La música como herramienta de venta


La música es el arte de combinar secuencias de sonidos armoniosos, melodiosos y rítmicos, que por lo general resultan agradables al oído.

El efecto de la música en las personas es variado, pero en general la música hace que tu cerebro se active y reaccione ante las diferentes notas. En cuanto al efecto que causa la música en la sociedad, cabe destacar que  es bastante influyente y repercute fundamentalmente en la juventud, ya que en ella es donde más impregna el deseo de libertad.

Hoy en día, la música juega un papel muy importante en la estrategia de marketing de las grandes firmas, al mismo nivel que el diseño o la identidad visual. Han quedado atrás los días en que los consumidores escuchaban y recibían de buen grado cualquier anuncio. Ahora es necesario llamar su atención y hacerles sentir cercanos a tu marca sin dejar de lado sus propios intereses. La música es, sin duda, una de las mejores vías para alcanzar a un público un particular, independientemente de cuál sea el objetivo final.

Existen varias maneras de integrar música en tu estrategia de contenido. En el caso de las grandes firmas, éstas pueden organizar conciertos u otros eventos musicales, e incluso pueden financiar a jóvenes talentos musicales.

En el marketing sensorial, la música es una importante herramienta de seducción. Ayuda a generar confianza entre el cliente y el establecimiento o marca, entretiene, recrea situaciones, marca ritmos de desplazamiento,  etc. Es decir, ayuda a crear el ambiente necesario para estimular las ventas, gracias a que está fuertemente enlazada a las emociones.
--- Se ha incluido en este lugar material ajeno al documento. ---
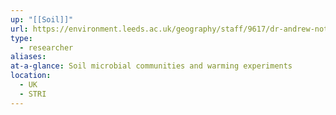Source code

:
 ```yaml
---
up: "[[Soil]]"
url: https://environment.leeds.ac.uk/geography/staff/9617/dr-andrew-nottingham
type:
  - researcher
aliases: 
at-a-glance: Soil microbial communities and warming experiments
location:
  - UK
  - STRI
---
```

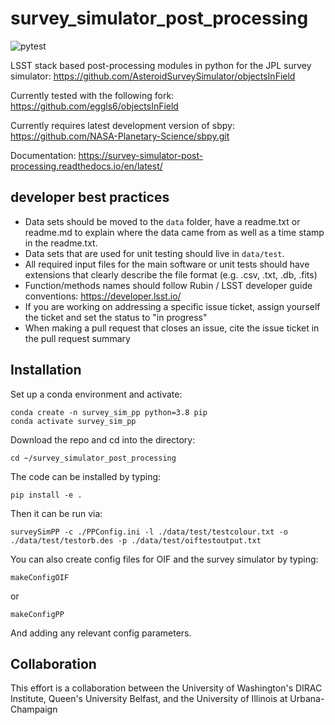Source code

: # survey_simulator_post_processing

<!-- [![Build Status](https://travis-ci.org/dirac-institute/survey_simulator_post_processing.svg?branch=master)](https://travis-ci.org/dirac-institute/survey_simulator_post_processing) -->

![pytest](https://github.com/dirac-institute/survey_simulator_post_processing/actions/workflows/pytest.yml/badge.svg)

LSST stack based post-processing modules in python for the JPL survey simulator: https://github.com/AsteroidSurveySimulator/objectsInField

Currently tested with the following fork: https://github.com/eggls6/objectsInField

Currently requires latest development version of sbpy: https://github.com/NASA-Planetary-Science/sbpy.git

Documentation: https://survey-simulator-post-processing.readthedocs.io/en/latest/

## developer best practices
* Data sets should be moved to the `data` folder, have a readme.txt or readme.md to explain where the data came from as well as a time stamp in the readme.txt.
* Data sets that are used for unit testing should live in `data/test`.  
* All required input files for the main software or unit tests should have extensions that clearly describe the file format (e.g. .csv, .txt, .db, .fits)
* Function/methods names should follow Rubin / LSST developer guide conventions: https://developer.lsst.io/
* If you are working on addressing a specific issue ticket, assign yourself the ticket and set the status to "in progress"
* When making a pull request that closes an issue, cite the issue ticket in the pull request summary

## Installation
Set up a conda environment and activate:
```
conda create -n survey_sim_pp python=3.8 pip
conda activate survey_sim_pp
```

Download the repo and cd into the directory:
```
cd ~/survey_simulator_post_processing
```

The code can be installed by typing:
```
pip install -e .
```

Then it can be run via:
```
surveySimPP -c ./PPConfig.ini -l ./data/test/testcolour.txt -o ./data/test/testorb.des -p ./data/test/oiftestoutput.txt 
```
You can also create config files for OIF and the survey simulator by typing:
```
makeConfigOIF
```
or
```
makeConfigPP
```
And adding any relevant config parameters.

## Collaboration
This effort is a collaboration between the University of Washington's DIRAC Institute, Queen's University Belfast, and the University of Illinois at Urbana-Champaign

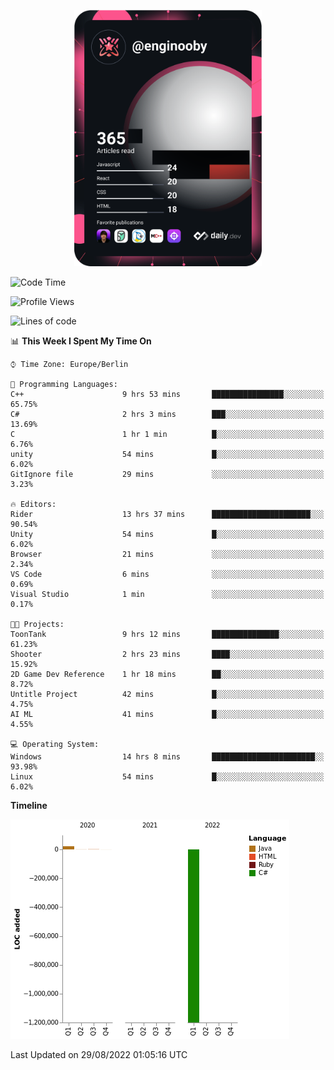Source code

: <p align="center">
<a href="https://app.daily.dev/enginooby"><img src="devcard.svg" width="300" alt="enginooby's Dev Card"/></a>
</p>

<!--START_SECTION:waka-->
![Code Time](http://img.shields.io/badge/Code%20Time-15%20hrs%2013%20mins-blue)

![Profile Views](http://img.shields.io/badge/Profile%20Views-199-blue)

![Lines of code](https://img.shields.io/badge/From%20Hello%20World%20I%27ve%20Written--1%20Million%20lines%20of%20code-blue)

📊 **This Week I Spent My Time On** 

```text
⌚︎ Time Zone: Europe/Berlin

💬 Programming Languages: 
C++                      9 hrs 53 mins       ████████████████░░░░░░░░░   65.75% 
C#                       2 hrs 3 mins        ███░░░░░░░░░░░░░░░░░░░░░░   13.69% 
C                        1 hr 1 min          █░░░░░░░░░░░░░░░░░░░░░░░░   6.76% 
unity                    54 mins             █░░░░░░░░░░░░░░░░░░░░░░░░   6.02% 
GitIgnore file           29 mins             ░░░░░░░░░░░░░░░░░░░░░░░░░   3.23%

🔥 Editors: 
Rider                    13 hrs 37 mins      ██████████████████████░░░   90.54% 
Unity                    54 mins             █░░░░░░░░░░░░░░░░░░░░░░░░   6.02% 
Browser                  21 mins             ░░░░░░░░░░░░░░░░░░░░░░░░░   2.34% 
VS Code                  6 mins              ░░░░░░░░░░░░░░░░░░░░░░░░░   0.69% 
Visual Studio            1 min               ░░░░░░░░░░░░░░░░░░░░░░░░░   0.17%

🐱‍💻 Projects: 
ToonTank                 9 hrs 12 mins       ███████████████░░░░░░░░░░   61.23% 
Shooter                  2 hrs 23 mins       ████░░░░░░░░░░░░░░░░░░░░░   15.92% 
2D Game Dev Reference    1 hr 18 mins        ██░░░░░░░░░░░░░░░░░░░░░░░   8.72% 
Untitle Project          42 mins             █░░░░░░░░░░░░░░░░░░░░░░░░   4.75% 
AI ML                    41 mins             █░░░░░░░░░░░░░░░░░░░░░░░░   4.55%

💻 Operating System: 
Windows                  14 hrs 8 mins       ███████████████████████░░   93.98% 
Linux                    54 mins             █░░░░░░░░░░░░░░░░░░░░░░░░   6.02%

```

**Timeline**

![Chart not found](https://raw.githubusercontent.com/enginooby/enginooby/main/charts/bar_graph.png) 


 Last Updated on 29/08/2022 01:05:16 UTC
<!--END_SECTION:waka-->
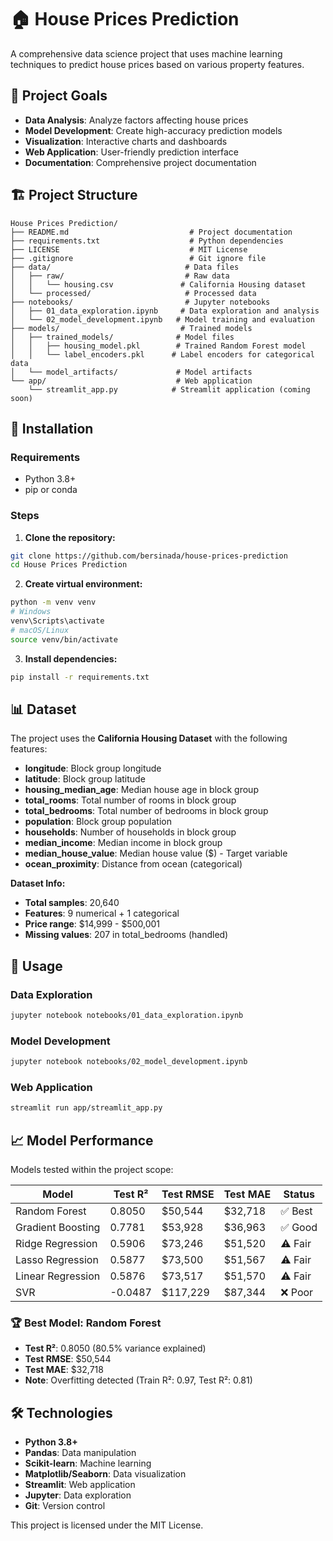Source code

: # 🏠 House Prices Prediction

A comprehensive data science project that uses machine learning techniques to predict house prices based on various property features.

## 🎯 Project Goals

- **Data Analysis**: Analyze factors affecting house prices
- **Model Development**: Create high-accuracy prediction models
- **Visualization**: Interactive charts and dashboards
- **Web Application**: User-friendly prediction interface
- **Documentation**: Comprehensive project documentation

## 🏗️ Project Structure

```
House Prices Prediction/
├── README.md                           # Project documentation
├── requirements.txt                    # Python dependencies
├── LICENSE                             # MIT License
├── .gitignore                          # Git ignore file
├── data/                              # Data files
│   ├── raw/                           # Raw data
│   │   └── housing.csv               # California Housing dataset
│   └── processed/                     # Processed data
├── notebooks/                         # Jupyter notebooks
│   ├── 01_data_exploration.ipynb     # Data exploration and analysis
│   └── 02_model_development.ipynb   # Model training and evaluation
├── models/                           # Trained models
│   ├── trained_models/              # Model files
│   │   ├── housing_model.pkl        # Trained Random Forest model
│   │   └── label_encoders.pkl      # Label encoders for categorical data
│   └── model_artifacts/             # Model artifacts
└── app/                             # Web application
    └── streamlit_app.py            # Streamlit application (coming soon)
```

## 🚀 Installation

### Requirements

- Python 3.8+
- pip or conda

### Steps

1. **Clone the repository:**

```bash
git clone https://github.com/bersinada/house-prices-prediction
cd House Prices Prediction
```

2. **Create virtual environment:**

```bash
python -m venv venv
# Windows
venv\Scripts\activate
# macOS/Linux
source venv/bin/activate
```

3. **Install dependencies:**

```bash
pip install -r requirements.txt
```

## 📊 Dataset

The project uses the **California Housing Dataset** with the following features:

- **longitude**: Block group longitude
- **latitude**: Block group latitude
- **housing_median_age**: Median house age in block group
- **total_rooms**: Total number of rooms in block group
- **total_bedrooms**: Total number of bedrooms in block group
- **population**: Block group population
- **households**: Number of households in block group
- **median_income**: Median income in block group
- **median_house_value**: Median house value ($) - Target variable
- **ocean_proximity**: Distance from ocean (categorical)

**Dataset Info:**

- **Total samples**: 20,640
- **Features**: 9 numerical + 1 categorical
- **Price range**: $14,999 - $500,001
- **Missing values**: 207 in total_bedrooms (handled)

## 🔧 Usage

### Data Exploration

```bash
jupyter notebook notebooks/01_data_exploration.ipynb
```

### Model Development

```bash
jupyter notebook notebooks/02_model_development.ipynb
```

### Web Application

```bash
streamlit run app/streamlit_app.py
```

## 📈 Model Performance

Models tested within the project scope:

| Model             | Test R² | Test RMSE | Test MAE | Status |
| ----------------- | ------- | --------- | -------- | ------ |
| Random Forest     | 0.8050  | $50,544   | $32,718  | ✅ Best |
| Gradient Boosting | 0.7781  | $53,928   | $36,963  | ✅ Good |
| Ridge Regression  | 0.5906  | $73,246   | $51,520  | ⚠️ Fair |
| Lasso Regression  | 0.5877  | $73,500   | $51,567  | ⚠️ Fair |
| Linear Regression | 0.5876  | $73,517   | $51,570  | ⚠️ Fair |
| SVR               | -0.0487 | $117,229  | $87,344  | ❌ Poor |

### 🏆 Best Model: Random Forest

- **Test R²**: 0.8050 (80.5% variance explained)
- **Test RMSE**: $50,544
- **Test MAE**: $32,718
- **Note**: Overfitting detected (Train R²: 0.97, Test R²: 0.81)

## 🛠️ Technologies

- **Python 3.8+**
- **Pandas**: Data manipulation
- **Scikit-learn**: Machine learning
- **Matplotlib/Seaborn**: Data visualization
- **Streamlit**: Web application
- **Jupyter**: Data exploration
- **Git**: Version control

This project is licensed under the MIT License.
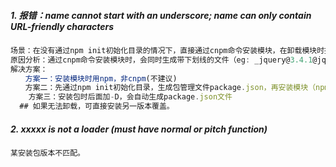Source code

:##### 1. 报错：name cannot start with an underscore; name can only contain URL-friendly characters

```js
场景：在没有通过npm init初始化目录的情况下，直接通过cnpm命令安装模块，在卸载模块时报错
原因分析：通过cnpm命令安装模块时，会同时生成带下划线的文件（eg: _jquery@3.4.1@jquery)，不符合命名规范（根据报错提示）
解决方案：
　　方案一：安装模块时用npm，非cnpm(不建议)
　　方案二：先通过npm init初始化目录，生成包管理文件package.json，再安装模块（npm/cnpm）　
    方案三：安装包时后面加-D，会自动生成package.json文件
  ## 如果无法卸载，可直接安装另一版本覆盖。
```
##### 2. xxxxx is not a loader (must have normal or pitch function)

```js
某安装包版本不匹配。
```

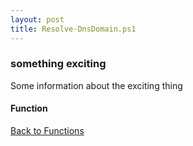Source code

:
 ```yaml
---
layout: post
title: Resolve-DnsDomain.ps1
---
```


### something exciting

Some information about the exciting thing

#### Function

<script src="https://gist-it.appspot.com/github.com/BanterBoy/scripts-blog/blob/master/PowerShell/functions/dns/Resolve-DnsDomain.ps1" crossorigin="anonymous"></script>

<a href="/menu/_pages/functions.html">Back to Functions</a>
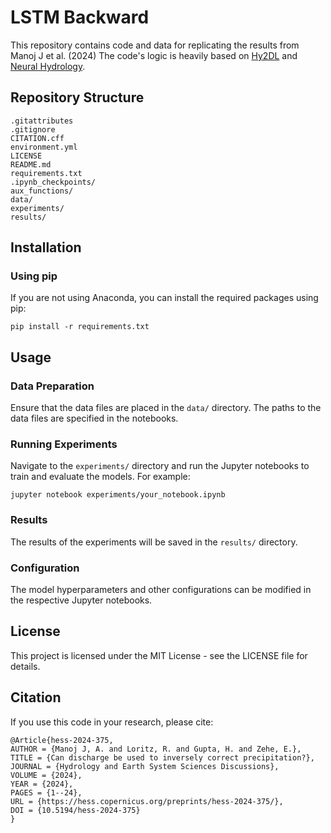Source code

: # LSTM Backward

This repository contains code and data for replicating the results from Manoj J et al. (2024) The code's logic is heavily based on [Hy2DL](https://github.com/KIT-HYD/Hy2DL) and [Neural Hydrology](https://doi.org/10.21105/joss.04050).

## Repository Structure
```
.gitattributes
.gitignore
CITATION.cff
environment.yml
LICENSE
README.md
requirements.txt
.ipynb_checkpoints/
aux_functions/
data/
experiments/
results/
```

## Installation

### Using pip
If you are not using Anaconda, you can install the required packages using pip:
```
pip install -r requirements.txt
```

## Usage

### Data Preparation
Ensure that the data files are placed in the `data/` directory. The paths to the data files are specified in the notebooks.

### Running Experiments
Navigate to the `experiments/` directory and run the Jupyter notebooks to train and evaluate the models. For example:
```
jupyter notebook experiments/your_notebook.ipynb
```

### Results
The results of the experiments will be saved in the `results/` directory.

### Configuration
The model hyperparameters and other configurations can be modified in the respective Jupyter notebooks.

## License
This project is licensed under the MIT License - see the LICENSE file for details.

## Citation
If you use this code in your research, please cite:
```
@Article{hess-2024-375,
AUTHOR = {Manoj J, A. and Loritz, R. and Gupta, H. and Zehe, E.},
TITLE = {Can discharge be used to inversely correct precipitation?},
JOURNAL = {Hydrology and Earth System Sciences Discussions},
VOLUME = {2024},
YEAR = {2024},
PAGES = {1--24},
URL = {https://hess.copernicus.org/preprints/hess-2024-375/},
DOI = {10.5194/hess-2024-375}
}
```

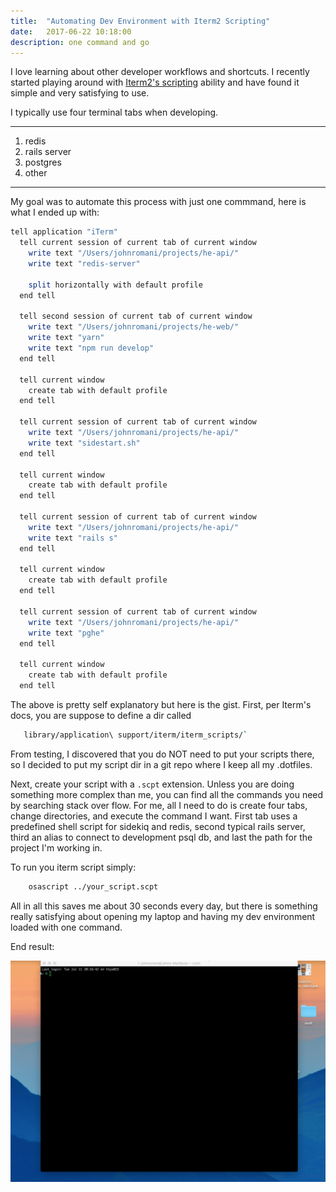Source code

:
 ```yaml
---
title:  "Automating Dev Environment with Iterm2 Scripting"
date:   2017-06-22 10:18:00
description: one command and go
---
```

I love learning about other developer workflows and shortcuts. I recently started playing around with [Iterm2's scripting](https://www.iterm2.com/documentation-scripting.html) ability and have found it simple and very satisfying to use.

I typically use four terminal tabs when developing.

***

1. redis
2. rails server
3. postgres
4. other

***

My goal was to automate this process with just one commmand, here is what I ended up with:

```bash
tell application "iTerm"
  tell current session of current tab of current window
    write text "/Users/johnromani/projects/he-api/"
    write text "redis-server"

    split horizontally with default profile
  end tell

  tell second session of current tab of current window
    write text "/Users/johnromani/projects/he-web/"
    write text "yarn"
    write text "npm run develop"
  end tell

  tell current window
    create tab with default profile
  end tell

  tell current session of current tab of current window
    write text "/Users/johnromani/projects/he-api/"
    write text "sidestart.sh"
  end tell

  tell current window
    create tab with default profile
  end tell

  tell current session of current tab of current window
    write text "/Users/johnromani/projects/he-api/"
    write text "rails s"
  end tell

  tell current window
    create tab with default profile
  end tell

  tell current session of current tab of current window
    write text "/Users/johnromani/projects/he-api/"
    write text "pghe"
  end tell

  tell current window
    create tab with default profile
  end tell
```

The above is pretty self explanatory but here is the gist. First, per Iterm's docs, you are suppose to define a dir called

```bash
   library/application\ support/iterm/iterm_scripts/`
```

From testing, I discovered that you do NOT need to put your scripts there, so I decided to put my script dir in a git repo where I keep all my .dotfiles.

Next, create your script with a `.scpt` extension. Unless you are doing something more complex than me, you can find all the commands you need by searching stack over flow. For me, all I need to do is create four tabs, change directories, and execute the command I want. First tab uses a predefined shell script for sidekiq and redis, second typical rails server, third an alias to connect to development psql db, and last the path for the project I'm working in.

To run you iterm script simply:

```bash
    osascript ../your_script.scpt
```

All in all this saves me about 30 seconds every day, but there is something really satisfying about opening my laptop and having my dev environment loaded with one command.

End result:

![alt text](https://github.com/johnromani90/johnromani90.github.io/blob/master/assets/images/he_dev.gif?raw=true)

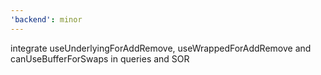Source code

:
 ```yaml
---
'backend': minor
---
```


integrate useUnderlyingForAddRemove, useWrappedForAddRemove and canUseBufferForSwaps in queries and SOR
Por una parte, la música clásica e instrumental sirve para relajar al oyente, dar sensación de confort y libertad, evocar emociones agradables y crear un apego a la marca. Todo esto influye en el cliente para que, por ejemplo, camine más lento y pase más tiempo en el punto de venta. De la misma  forma, al  estar en un ambiente agradable, es más susceptible a comprar.

En el opuesto se encuentra la música más rítmica, que pretende motivar o saturar los sentidos del comprador. Predispone a que se mediten menos las decisiones, limita el autocontrol e insta a realizar compras de tipo compulsivo.

Para PYMES, un recurso viable es crear playlists y compartirlas en las redes sociales de la firma, organizar juegos y competiciones de música, etc. ¡Las posibilidades de interactuar con la audiencia gracias a la música no tienen límites!